I was recently asked to take a survey about a new fruit snack. Normally I’m willing to be pretty open to new ideas for kids foods, trying to find the positive in them and give constructive feedback. But this time something in me changed.
The description of the product was “fruit-flavored snacks for kids” and I immediately stopped reading. Fruit-flavored. Meaning not real fruit, or probably not enough to meet FDA standards to call them fruit snacks.
I’m finished with fruit-flavored.
I’m finished with high-fructose corn syrup serving in the place of other sugars that weren’t created in a lab.
I’m finished with artificial flavors made from ingredients like petroleum (artificial vanilla, anyone?). Yes, there’s oil in your food.
I’m finished with artificial colors used to make foods look more “appealing” which in reality only make food look more unnatural. These same FD&C colors also make my five year old hyperactive, foggy-headed, and cause skin and gastrointestinal irritation that can last for several days until these chemicals work their way out of her system.
I’m finished with substituting a cheaper, less nutritious ingredient in place of a primary ingredient that makes the food what it is. (I’m looking at you, Hershey. Why the need to switch to vegetable oil in place of real cocoa butter?)

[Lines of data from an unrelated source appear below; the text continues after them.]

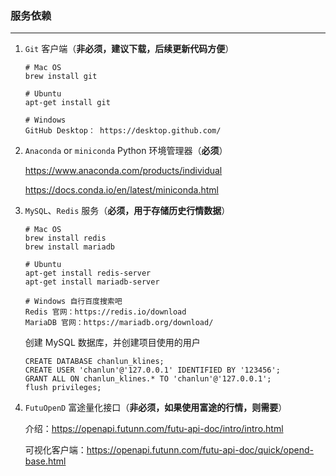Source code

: ### 服务依赖

---

1. `Git` 客户端（**非必须，建议下载，后续更新代码方便**）

   ```
   # Mac OS
   brew install git
   
   # Ubuntu
   apt-get install git
   
   # Windows 
   GitHub Desktop： https://desktop.github.com/
   ```


3. `Anaconda`  or `miniconda`  Python 环境管理器（**必须**）

   https://www.anaconda.com/products/individual

   https://docs.conda.io/en/latest/miniconda.html

4. `MySQL`、`Redis` 服务（**必须，用于存储历史行情数据**）

    ```
    # Mac OS
    brew install redis
    brew install mariadb
    
    # Ubuntu
    apt-get install redis-server
    apt-get install mariadb-server
        
    # Windows 自行百度搜索吧
    Redis 官网：https://redis.io/download
    MariaDB 官网：https://mariadb.org/download/
    ```

   创建 MySQL 数据库，并创建项目使用的用户

   ```
   CREATE DATABASE chanlun_klines;
   CREATE USER 'chanlun'@'127.0.0.1' IDENTIFIED BY '123456';
   GRANT ALL ON chanlun_klines.* TO 'chanlun'@'127.0.0.1';
   flush privileges;
   ```

3. `FutuOpenD` 富途量化接口（**非必须，如果使用富途的行情，则需要**）

   介绍：https://openapi.futunn.com/futu-api-doc/intro/intro.html

   可视化客户端：https://openapi.futunn.com/futu-api-doc/quick/opend-base.html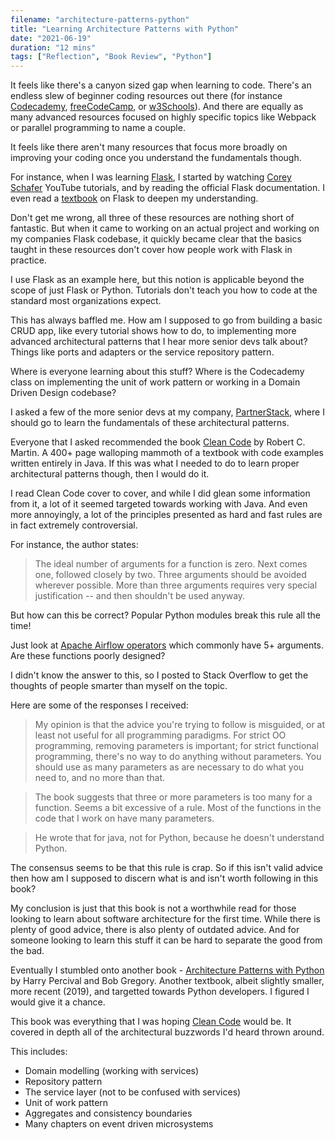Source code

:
 ```yaml
---
filename: "architecture-patterns-python"
title: "Learning Architecture Patterns with Python"
date: "2021-06-19"
duration: "12 mins"
tags: ["Reflection", "Book Review", "Python"]
---
```


It feels like there's a canyon sized gap when learning to code. There's an endless slew of beginner coding resources out there (for instance [Codecademy](https://www.codecademy.com/), [freeCodeCamp](https://www.freecodecamp.org/), or [w3Schools](https://www.w3schools.com/)). And there are equally as many advanced resources focused on highly specific topics like Webpack or parallel programming to name a couple.

It feels like there aren't many resources that focus more broadly on improving your coding once you understand the fundamentals though.

For instance, when I was learning [Flask](https://flask.palletsprojects.com/en/2.0.x/), I started by watching [Corey Schafer](https://www.youtube.com/c/Coreyms/featured) YouTube tutorials, and by reading the official Flask documentation. I even read a [textbook](https://flaskbook.com/) on Flask to deepen my understanding.

Don't get me wrong, all three of these resources are nothing short of fantastic. But when it came to working on an actual project and working on my companies Flask codebase, it quickly became clear that the basics taught in these resources don't cover how people work with Flask in practice.

I use Flask as an example here, but this notion is applicable beyond the scope of just Flask or Python. Tutorials don't teach you how to code at the standard  most organizations expect.

This has always baffled me. How am I supposed to go from building a basic CRUD app, like every tutorial shows how to do, to implementing more advanced architectural patterns that I hear more senior devs talk about? Things like ports and adapters or the service repository pattern.

Where is everyone learning about this stuff? Where is the Codecademy class on implementing the unit of work pattern or working in a Domain Driven Design codebase?

I asked a few of the more senior devs at my company, [PartnerStack](https://www.partnerstack.com/), where I should go to learn the fundamentals of these architectural patterns.

Everyone that I asked recommended the book [Clean Code](https://www.oreilly.com/library/view/clean-code-a/9780136083238/) by Robert C. Martin. A 400+ page walloping mammoth of a textbook with code examples written entirely in Java. If this was what I needed to do to learn proper architectural patterns though, then I would do it.

I read Clean Code cover to cover, and while I did glean some information from it, a lot of it seemed targeted towards working with Java. And even more annoyingly, a lot of the principles presented as hard and fast rules are in fact extremely controversial.

For instance, the author states:

> The ideal number of arguments for a function is zero. Next comes one, followed closely by two. Three arguments should be avoided wherever possible. More than three arguments requires very special justification -- and then shouldn't be used anyway.

But how can this be correct? Popular Python modules break this rule all the time!

Just look at [Apache Airflow operators](https://airflow.apache.org/docs/apache-airflow/stable/howto/operator/python.html) which commonly have 5+ arguments. Are these functions poorly designed?

I didn't know the answer to this, so I posted to Stack Overflow to get the thoughts of people smarter than myself on the topic.

Here are some of the responses I received:

> My opinion is that the advice you're trying to follow is misguided, or at least not useful for all programming paradigms. For strict OO programming, removing parameters is important; for strict functional programming, there's no way to do anything without parameters. You should use as many parameters as are necessary to do what you need to, and no more than that.

> The book suggests that three or more parameters is too many for a function. Seems a bit excessive of a rule. Most of the functions in the code that I work on have many parameters.

> He wrote that for java, not for Python, because he doesn't understand Python.

The consensus seems to be that this rule is crap. So if this isn't valid advice then how am I supposed to discern what is and isn't worth following in this book?

My conclusion is just that this book is not a worthwhile read for those looking to learn about software architecture for the first time. While there is plenty of good advice, there is also plenty of outdated advice. And for someone looking to learn this stuff it can be hard to separate the good from the bad.

Eventually I stumbled onto another book - [Architecture Patterns with Python](https://www.oreilly.com/library/view/architecture-patterns-with/9781492052197/) by Harry Percival and Bob Gregory. Another textbook, albeit slightly smaller, more recent (2019), and targetted towards Python developers. I figured I would give it a chance.

This book was everything that I was hoping <u>Clean Code</u> would be. It covered in depth all of the architectural buzzwords I'd heard thrown around.

This includes:

- Domain modelling (working with services)
- Repository pattern
- The service layer (not to be confused with services)
- Unit of work pattern
- Aggregates and consistency boundaries
- Many chapters on event driven microsystems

I’m finished with eating meat from animals that have been shot up with antibiotics and growth hormones so they can barely survive in miserable, crowded feed lots until they’re turned into food.
The truth is, I’m not completely finished with all of those things. Unfortunately, I can’t simply declare that my family is going all-natural and will be shopping only at Trader Joe’s and Whole Foods from now on: our paycheck doesn’t stretch that far. I like eating out sometimes, too, and I know I can’t always ask for a full ingredient list for any items we order.
But I can take baby steps in moving toward that goal. So many products marketed to children are little more than nutritionally void junk, including fruit-flavored snacks. Sure, they may put a little fruit juice in it, touting 10% of a child’s RDA of Vitamin C or whatever, but does that 10% really make up for the HFCS (high-fructose corn syrup) and artificial colors my child would also be eating?
Mira doesn’t show the same sensitivity, but Cordy is extremely sensitive to artificial colors, especially FD&C Blue #1. (Made from tasty, tasty coal tar – YUM!) Give her a stick of rock candy (100% sugar) without any colors, and she’s fine. Give her the same rock candy, only one that is dyed blue, and within the hour she’ll become more hyperactive, less focused, more irritable, and generally unpleasant to be around for the next few days. I won’t even begin to tell you the long trial and error it took to figure that out. Now Cordy has to avoid anything with FD&C Blue #1, which can be hard when her favorite color is blue.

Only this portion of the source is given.